[Opening DATA TO PROCESS section]

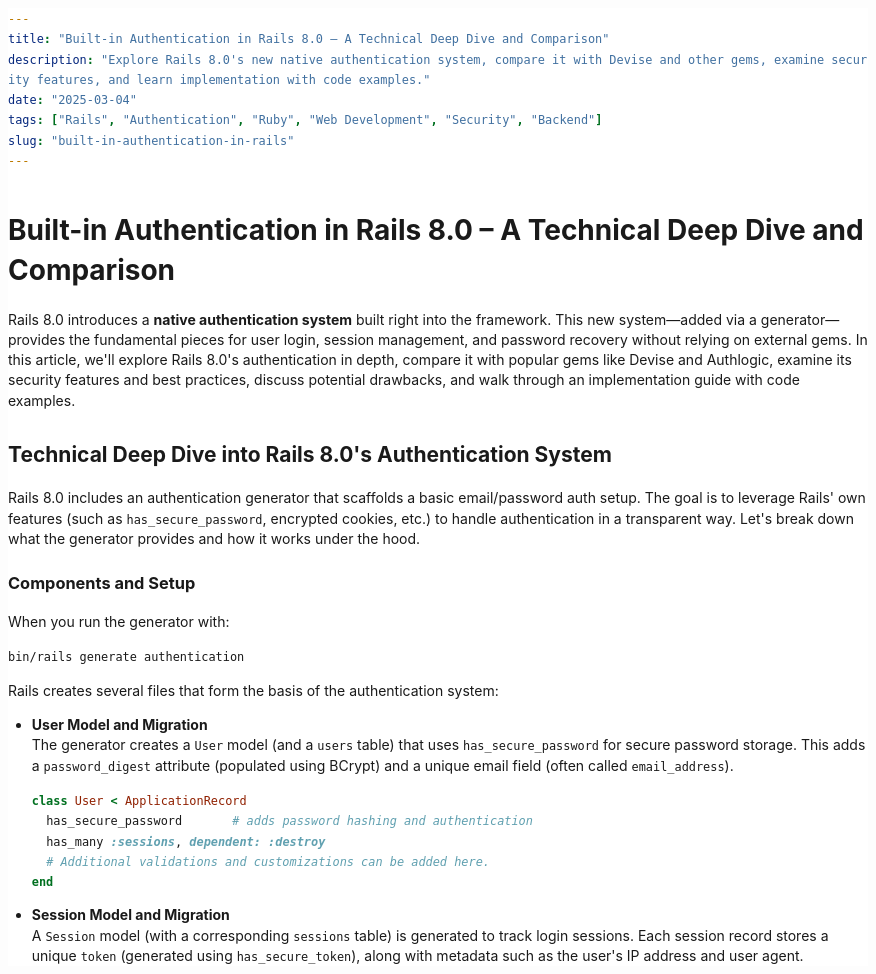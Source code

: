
 ```yaml
---
title: "Built-in Authentication in Rails 8.0 – A Technical Deep Dive and Comparison"
description: "Explore Rails 8.0's new native authentication system, compare it with Devise and other gems, examine security features, and learn implementation with code examples."
date: "2025-03-04"
tags: ["Rails", "Authentication", "Ruby", "Web Development", "Security", "Backend"]
slug: "built-in-authentication-in-rails"
---
```


# Built-in Authentication in Rails 8.0 – A Technical Deep Dive and Comparison

Rails 8.0 introduces a **native authentication system** built right into the framework. This new system—added via a generator—provides the fundamental pieces for user login, session management, and password recovery without relying on external gems. In this article, we'll explore Rails 8.0's authentication in depth, compare it with popular gems like Devise and Authlogic, examine its security features and best practices, discuss potential drawbacks, and walk through an implementation guide with code examples.

## Technical Deep Dive into Rails 8.0's Authentication System

Rails 8.0 includes an authentication generator that scaffolds a basic email/password auth setup. The goal is to leverage Rails' own features (such as `has_secure_password`, encrypted cookies, etc.) to handle authentication in a transparent way. Let's break down what the generator provides and how it works under the hood.

### Components and Setup

When you run the generator with:

```bash
bin/rails generate authentication
```

Rails creates several files that form the basis of the authentication system:

- **User Model and Migration**  
  The generator creates a `User` model (and a `users` table) that uses `has_secure_password` for secure password storage. This adds a `password_digest` attribute (populated using BCrypt) and a unique email field (often called `email_address`).

  ```ruby
  class User < ApplicationRecord
    has_secure_password       # adds password hashing and authentication
    has_many :sessions, dependent: :destroy
    # Additional validations and customizations can be added here.
  end
  ```

- **Session Model and Migration**  
  A `Session` model (with a corresponding `sessions` table) is generated to track login sessions. Each session record stores a unique `token` (generated using `has_secure_token`), along with metadata such as the user's IP address and user agent.
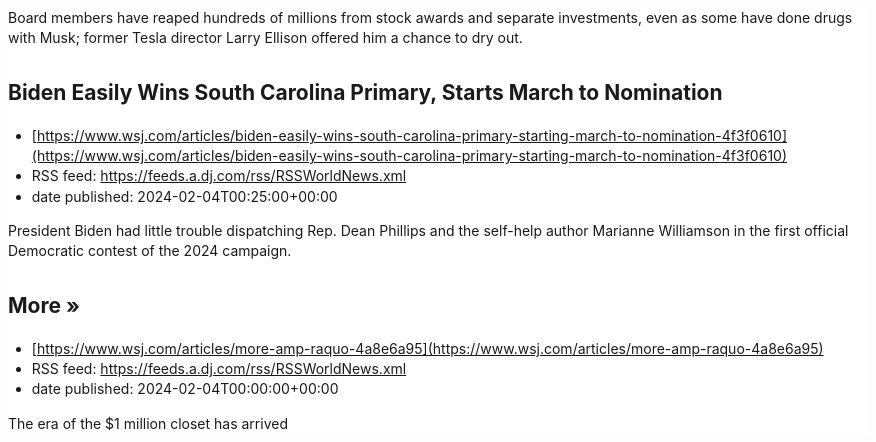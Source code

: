 Board members have reaped hundreds of millions from stock awards and separate investments, even as some have done drugs with Musk; former Tesla director Larry Ellison offered him a chance to dry out.

## Biden Easily Wins South Carolina Primary, Starts March to Nomination
 - [https://www.wsj.com/articles/biden-easily-wins-south-carolina-primary-starting-march-to-nomination-4f3f0610](https://www.wsj.com/articles/biden-easily-wins-south-carolina-primary-starting-march-to-nomination-4f3f0610)
 - RSS feed: https://feeds.a.dj.com/rss/RSSWorldNews.xml
 - date published: 2024-02-04T00:25:00+00:00

President Biden had little trouble dispatching Rep. Dean Phillips and the self-help author Marianne Williamson in the first official Democratic contest of the 2024 campaign.

## More &raquo;
 - [https://www.wsj.com/articles/more-amp-raquo-4a8e6a95](https://www.wsj.com/articles/more-amp-raquo-4a8e6a95)
 - RSS feed: https://feeds.a.dj.com/rss/RSSWorldNews.xml
 - date published: 2024-02-04T00:00:00+00:00

The era of the $1 million closet has arrived

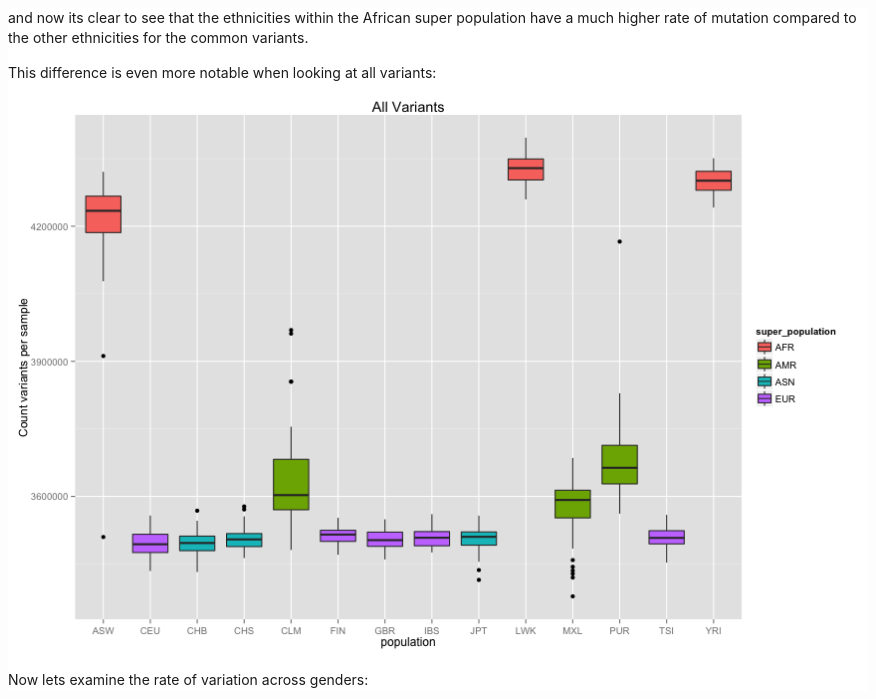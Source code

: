 and now its clear to see that the ethnicities within the African super population have a much higher rate of mutation compared to the other ethnicities for the common variants.

This difference is even more notable when looking at all variants:
<img src="figure/all_variants.png" title="plot of chunk all variants" alt="plot of chunk all variants" style="display: block; margin: auto;" />


Now lets examine the rate of variation across genders:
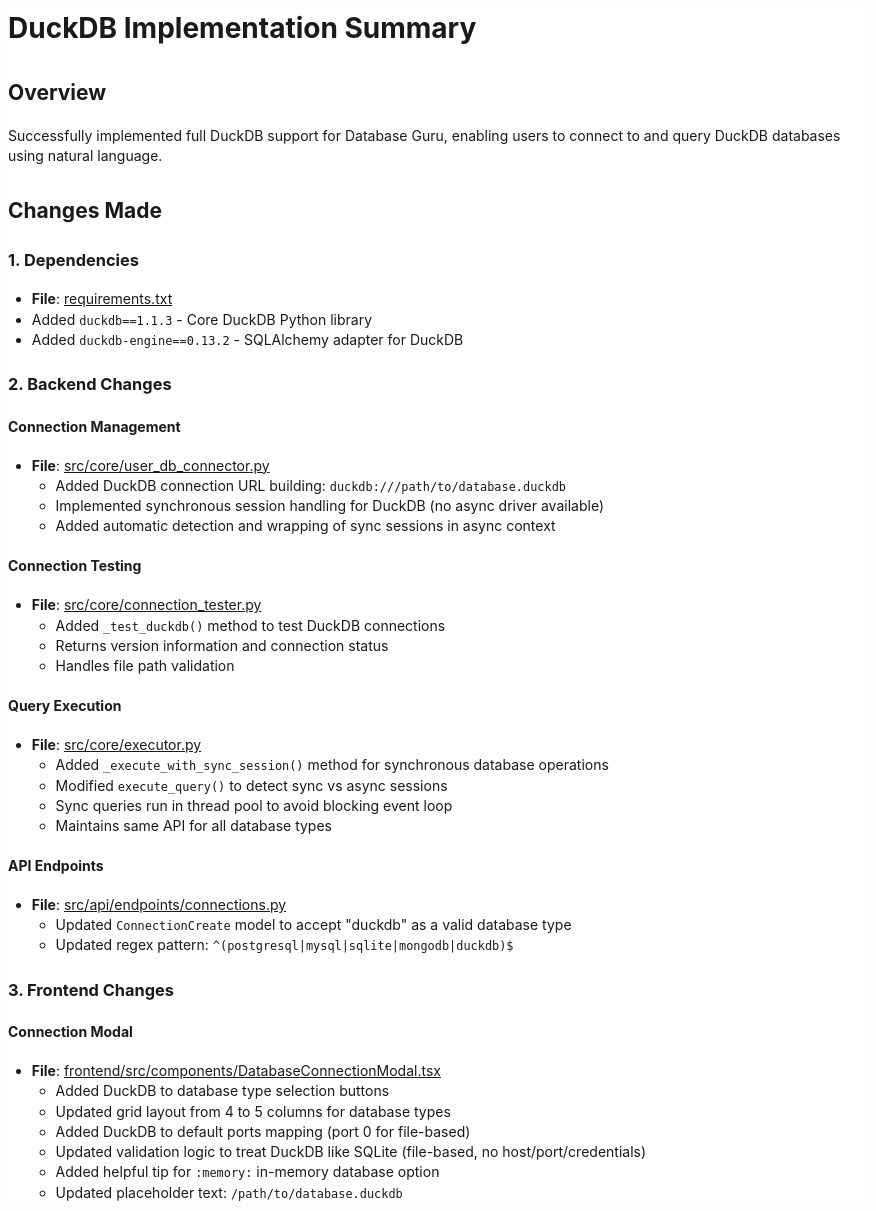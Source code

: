 # DuckDB Implementation Summary

## Overview

Successfully implemented full DuckDB support for Database Guru, enabling users to connect to and query DuckDB databases using natural language.

## Changes Made

### 1. Dependencies
- **File**: [requirements.txt](requirements.txt)
- Added `duckdb==1.1.3` - Core DuckDB Python library
- Added `duckdb-engine==0.13.2` - SQLAlchemy adapter for DuckDB

### 2. Backend Changes

#### Connection Management
- **File**: [src/core/user_db_connector.py](src/core/user_db_connector.py)
  - Added DuckDB connection URL building: `duckdb:///path/to/database.duckdb`
  - Implemented synchronous session handling for DuckDB (no async driver available)
  - Added automatic detection and wrapping of sync sessions in async context

#### Connection Testing
- **File**: [src/core/connection_tester.py](src/core/connection_tester.py)
  - Added `_test_duckdb()` method to test DuckDB connections
  - Returns version information and connection status
  - Handles file path validation

#### Query Execution
- **File**: [src/core/executor.py](src/core/executor.py)
  - Added `_execute_with_sync_session()` method for synchronous database operations
  - Modified `execute_query()` to detect sync vs async sessions
  - Sync queries run in thread pool to avoid blocking event loop
  - Maintains same API for all database types

#### API Endpoints
- **File**: [src/api/endpoints/connections.py](src/api/endpoints/connections.py)
  - Updated `ConnectionCreate` model to accept "duckdb" as a valid database type
  - Updated regex pattern: `^(postgresql|mysql|sqlite|mongodb|duckdb)$`

### 3. Frontend Changes

#### Connection Modal
- **File**: [frontend/src/components/DatabaseConnectionModal.tsx](frontend/src/components/DatabaseConnectionModal.tsx)
  - Added DuckDB to database type selection buttons
  - Updated grid layout from 4 to 5 columns for database types
  - Added DuckDB to default ports mapping (port 0 for file-based)
  - Updated validation logic to treat DuckDB like SQLite (file-based, no host/port/credentials)
  - Added helpful tip for `:memory:` in-memory database option
  - Updated placeholder text: `/path/to/database.duckdb`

[Closing DATA TO PROCESS section]

WHAT YOU SHOULD DO:
The output must be every line of the records, printed exactly, with the pictures omitted.

ANSWER:
Source code

:
 ```yaml
---
title: "Built-in Authentication in Rails 8.0 – A Technical Deep Dive and Comparison"
description: "Explore Rails 8.0's new native authentication system, compare it with Devise and other gems, examine security features, and learn implementation with code examples."
date: "2025-03-04"
tags: ["Rails", "Authentication", "Ruby", "Web Development", "Security", "Backend"]
slug: "built-in-authentication-in-rails"
---
```


# Built-in Authentication in Rails 8.0 – A Technical Deep Dive and Comparison

Rails 8.0 introduces a **native authentication system** built right into the framework. This new system—added via a generator—provides the fundamental pieces for user login, session management, and password recovery without relying on external gems. In this article, we'll explore Rails 8.0's authentication in depth, compare it with popular gems like Devise and Authlogic, examine its security features and best practices, discuss potential drawbacks, and walk through an implementation guide with code examples.

## Technical Deep Dive into Rails 8.0's Authentication System

Rails 8.0 includes an authentication generator that scaffolds a basic email/password auth setup. The goal is to leverage Rails' own features (such as `has_secure_password`, encrypted cookies, etc.) to handle authentication in a transparent way. Let's break down what the generator provides and how it works under the hood.

### Components and Setup

When you run the generator with:

```bash
bin/rails generate authentication
```

Rails creates several files that form the basis of the authentication system:

- **User Model and Migration**  
  The generator creates a `User` model (and a `users` table) that uses `has_secure_password` for secure password storage. This adds a `password_digest` attribute (populated using BCrypt) and a unique email field (often called `email_address`).

  ```ruby
  class User < ApplicationRecord
    has_secure_password       # adds password hashing and authentication
    has_many :sessions, dependent: :destroy
    # Additional validations and customizations can be added here.
  end
  ```

- **Session Model and Migration**  
  A `Session` model (with a corresponding `sessions` table) is generated to track login sessions. Each session record stores a unique `token` (generated using `has_secure_token`), along with metadata such as the user's IP address and user agent.
Source code

: Board members have reaped hundreds of millions from stock awards and separate investments, even as some have done drugs with Musk; former Tesla director Larry Ellison offered him a chance to dry out.

## Biden Easily Wins South Carolina Primary, Starts March to Nomination
 - [https://www.wsj.com/articles/biden-easily-wins-south-carolina-primary-starting-march-to-nomination-4f3f0610](https://www.wsj.com/articles/biden-easily-wins-south-carolina-primary-starting-march-to-nomination-4f3f0610)
 - RSS feed: https://feeds.a.dj.com/rss/RSSWorldNews.xml
 - date published: 2024-02-04T00:25:00+00:00

President Biden had little trouble dispatching Rep. Dean Phillips and the self-help author Marianne Williamson in the first official Democratic contest of the 2024 campaign.

## More &raquo;
 - [https://www.wsj.com/articles/more-amp-raquo-4a8e6a95](https://www.wsj.com/articles/more-amp-raquo-4a8e6a95)
 - RSS feed: https://feeds.a.dj.com/rss/RSSWorldNews.xml
 - date published: 2024-02-04T00:00:00+00:00

The era of the $1 million closet has arrived

Source code

: and now its clear to see that the ethnicities within the African super population have a much higher rate of mutation compared to the other ethnicities for the common variants.

This difference is even more notable when looking at all variants:
<img src="figure/all_variants.png" title="plot of chunk all variants" alt="plot of chunk all variants" style="display: block; margin: auto;" />


Now lets examine the rate of variation across genders:
Source code

: # DuckDB Implementation Summary

## Overview

Successfully implemented full DuckDB support for Database Guru, enabling users to connect to and query DuckDB databases using natural language.

## Changes Made

### 1. Dependencies
- **File**: [requirements.txt](requirements.txt)
- Added `duckdb==1.1.3` - Core DuckDB Python library
- Added `duckdb-engine==0.13.2` - SQLAlchemy adapter for DuckDB

### 2. Backend Changes

#### Connection Management
- **File**: [src/core/user_db_connector.py](src/core/user_db_connector.py)
  - Added DuckDB connection URL building: `duckdb:///path/to/database.duckdb`
  - Implemented synchronous session handling for DuckDB (no async driver available)
  - Added automatic detection and wrapping of sync sessions in async context

#### Connection Testing
- **File**: [src/core/connection_tester.py](src/core/connection_tester.py)
  - Added `_test_duckdb()` method to test DuckDB connections
  - Returns version information and connection status
  - Handles file path validation

#### Query Execution
- **File**: [src/core/executor.py](src/core/executor.py)
  - Added `_execute_with_sync_session()` method for synchronous database operations
  - Modified `execute_query()` to detect sync vs async sessions
  - Sync queries run in thread pool to avoid blocking event loop
  - Maintains same API for all database types

#### API Endpoints
- **File**: [src/api/endpoints/connections.py](src/api/endpoints/connections.py)
  - Updated `ConnectionCreate` model to accept "duckdb" as a valid database type
  - Updated regex pattern: `^(postgresql|mysql|sqlite|mongodb|duckdb)$`

### 3. Frontend Changes

#### Connection Modal
- **File**: [frontend/src/components/DatabaseConnectionModal.tsx](frontend/src/components/DatabaseConnectionModal.tsx)
  - Added DuckDB to database type selection buttons
  - Updated grid layout from 4 to 5 columns for database types
  - Added DuckDB to default ports mapping (port 0 for file-based)
  - Updated validation logic to treat DuckDB like SQLite (file-based, no host/port/credentials)
  - Added helpful tip for `:memory:` in-memory database option
  - Updated placeholder text: `/path/to/database.duckdb`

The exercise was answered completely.